A former Utahn, Richard A. Robison is a leading scientist in the study of the development of sidedness - the preference that humans, and some other animals, have for using one side or the other.
Until recently, sidedness was believed to be a strictly human property. Ancient cave art in which a hand was outlined in cave paintings showed that people were preferring to use one hand over the other.And as all lefties know, by far the majority of people alive today use their right hands. But this preference was generally believed to be a strictly human trait, until research about 20 years ago showed that it extended to some animals, writes Loren E. Babcock in the July issue of Natural History.

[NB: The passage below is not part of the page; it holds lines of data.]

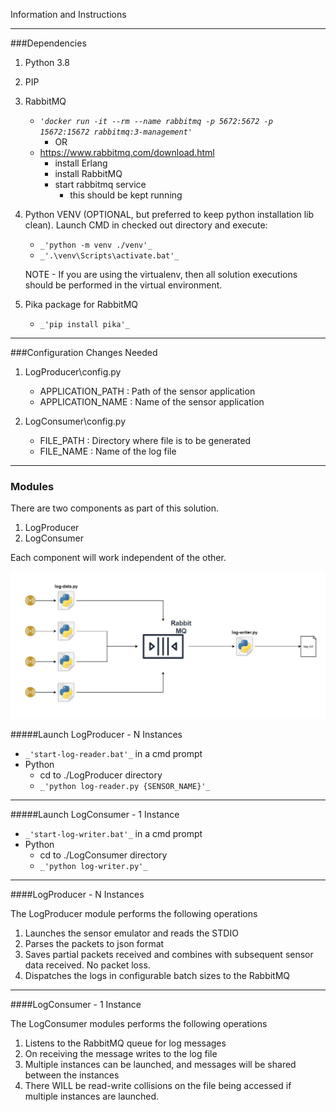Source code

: Information and Instructions
___

###Dependencies 

1. Python 3.8

2. PIP

3. RabbitMQ
    - _`'docker run -it --rm --name rabbitmq -p 5672:5672 -p 15672:15672 rabbitmq:3-management'`_
        - OR
    - https://www.rabbitmq.com/download.html 
        - install Erlang
        - install RabbitMQ
        - start rabbitmq service
            - this should be kept running 
    
4. Python VENV (OPTIONAL, but preferred to keep python installation lib clean). 
   Launch CMD in checked out directory and execute:
    - `_'python -m venv ./venv'_`
    - `_'.\venv\Scripts\activate.bat'_`

    NOTE - If you are using the virtualenv, then all solution executions should be performed in the virtual environment.
    
5. Pika package for RabbitMQ
    - `_'pip install pika'_`
    
---

###Configuration Changes Needed

1. LogProducer\config.py
    - APPLICATION_PATH : Path of the sensor application
    - APPLICATION_NAME : Name of the sensor application

2. LogConsumer\config.py
    - FILE_PATH : Directory where file is to be generated
    - FILE_NAME : Name of the log file 

---

### Modules
There are two components as part of this solution.
1. LogProducer
2. LogConsumer

Each component will work independent of the other.

![Solution_Design](./Vinnter_solution.jpg)

#####Launch LogProducer - N Instances
- `_'start-log-reader.bat'_` in a cmd prompt
- Python 
    - cd to ./LogProducer directory
    - `_'python log-reader.py {SENSOR_NAME}'_`

---

#####Launch LogConsumer - 1 Instance
- `_'start-log-writer.bat'_` in a cmd prompt
- Python 
    - cd to ./LogConsumer directory
    - `_'python log-writer.py'_`

---

####LogProducer - N Instances

The LogProducer module performs the following operations
1. Launches the sensor emulator and reads the STDIO
2. Parses the packets to json format
3. Saves partial packets received and combines with subsequent sensor data received. No packet loss.
4. Dispatches the logs in configurable batch sizes to the RabbitMQ 

---

####LogConsumer - 1 Instance

The LogConsumer modules performs the following operations
1. Listens to the RabbitMQ queue for log messages
2. On receiving the message writes to the log file 
3. Multiple instances can be launched, and messages will be shared between the instances
4. There WILL be read-write collisions on the file being accessed if multiple instances are launched.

Now, Babcock added, work that he an Robison carried out shows that a right- or left-side preference goes back to some of the earliest complex animals. They found proof of it among trilobites from the Cambrian era, more than 530 million years ago.
Trilobites were small, shell-covered swimming animals that thrived in the ancient seas. They are commonly collected by fossil enthusiasts in western Utah; in fact, the trilobite is Utah's state fossil.
The discovery of sidedness is considered a major scientific advance.
Robison, a Fillmore native who is a professor at the University of Kansas, Lawrence, explained how the research came about.
A student of Robison's named Gary Vorwald wrote his master's thesis about the Cambrian fossils in the western Utah mountain range called the Drum Moun-tains.
"He was preparing his specimens, and he brought in a specimen that had a healed bite mark on the tail," Robison said.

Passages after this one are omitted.